[VPlan] Implementation of onlyFirstLaneUsed for VPLiveOut class #93513

arcbbb · 2024-05-28T08:14:18Z

Following up on #83068, when scalarizing VPWidenPointerInductionRecipe,
The onlyScalarsGenerated checks whether VF is scalable. With scalable
VF, it requires all user to use the first lane only.
However if any user happens to be VPLiveOut, the check inevitably fails.

This patch addresses this by implementing onlyFirstLaneUsed for the
VPLiveOut class.
It ensures that if the operand is a VPWidenPointerInductionRecipe, it
returns true.

llvmbot · 2024-05-28T08:14:49Z

@llvm/pr-subscribers-llvm-transforms

Author: Shih-Po Hung (arcbbb)

Changes

Following up on #83068, when scalarizing VPWidenPointerInductionRecipe,
The onlyScalarsGenerated checks whether VF is scalable.
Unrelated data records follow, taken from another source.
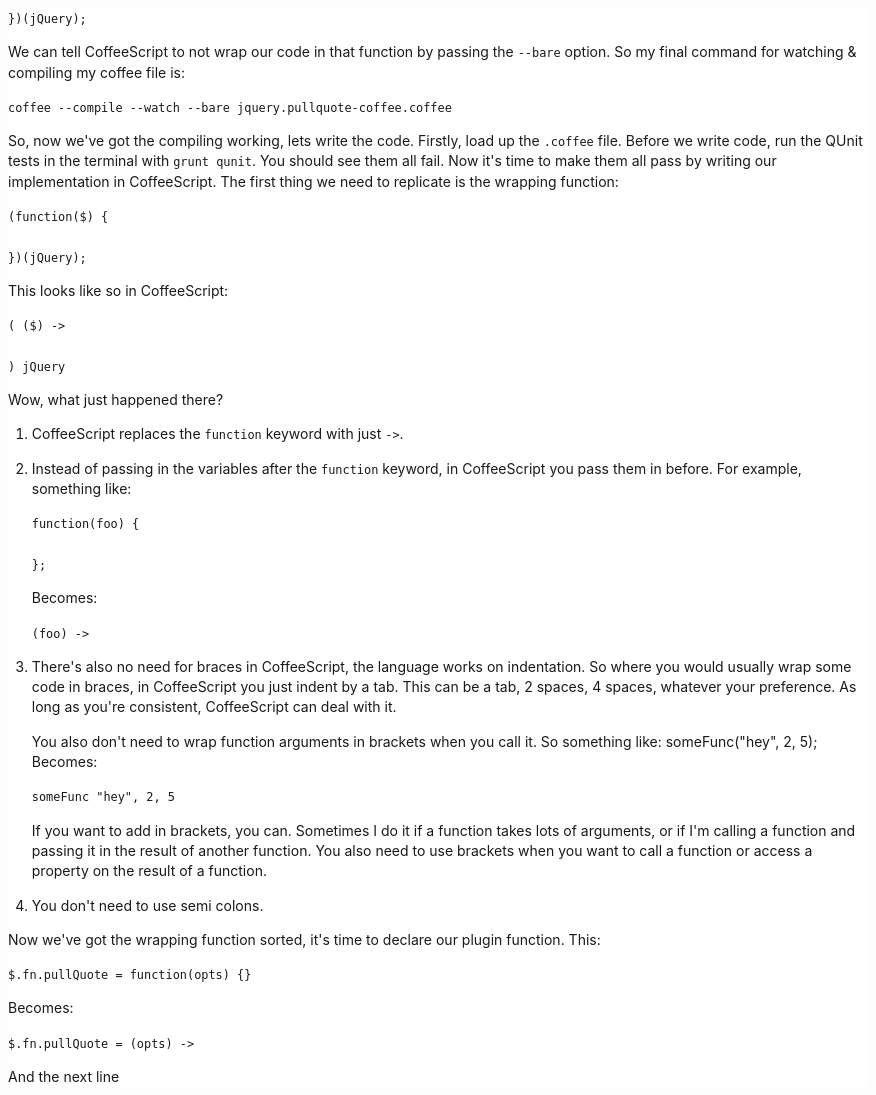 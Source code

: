     })(jQuery);

We can tell CoffeeScript to not wrap our code in that function by passing the `--bare` option. So my final command for watching & compiling my coffee file is:

    coffee --compile --watch --bare jquery.pullquote-coffee.coffee  

So, now we've got the compiling working, lets write the code. Firstly, load up the `.coffee` file. Before we write code, run the QUnit tests in the terminal with `grunt qunit`. You should see them all fail. Now it's time to make them all pass by writing our implementation in CoffeeScript. The first thing we need to replicate is the wrapping function:

    (function($) {

    })(jQuery);

This looks like so in CoffeeScript:

    ( ($) ->

    ) jQuery

Wow, what just happened there?

1. CoffeeScript replaces the `function` keyword with just `->`.
2. Instead of passing in the variables after the `function` keyword, in CoffeeScript you pass them in before. For example, something like:

       function(foo) {

       };

   Becomes:

       (foo) ->

3. There's also no need for braces in CoffeeScript, the language works on indentation. So where you would usually wrap some code in braces, in CoffeeScript you just indent by a tab. This can be a tab, 2 spaces, 4 spaces, whatever your preference. As long as you're consistent, CoffeeScript can deal with it.

   You also don't need to wrap function arguments in brackets when you call it. So something like:
   someFunc("hey", 2, 5);
   Becomes:

       someFunc "hey", 2, 5

   If you want to add in brackets, you can. Sometimes I do it if a function takes lots of arguments, or if I'm calling a function and passing it in the result of another function. You also need to use brackets when you want to call a function or access a property on the result of a function.

4. You don't need to use semi colons.

Now we've got the wrapping function sorted, it's time to declare our plugin function. This:

    $.fn.pullQuote = function(opts) {}

Becomes:

    $.fn.pullQuote = (opts) ->

And the next line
With scalable
VF, it requires all user to use the first lane only.
However if any user happens to be VPLiveOut, the check inevitably fails.

This patch addresses this by implementing onlyFirstLaneUsed for the
VPLiveOut class.
It ensures that if the operand is a VPWidenPointerInductionRecipe, it
returns true.

Full diff: https://github.com/llvm/llvm-project/pull/93513.diff

3 Files Affected:

(modified) llvm/lib/Transforms/Vectorize/VPlan.h (+2)
(modified) llvm/lib/Transforms/Vectorize/VPlanRecipes.cpp (+7)
(added) llvm/test/Transforms/LoopVectorize/vplan-optimize-ptr-induction.ll (+98)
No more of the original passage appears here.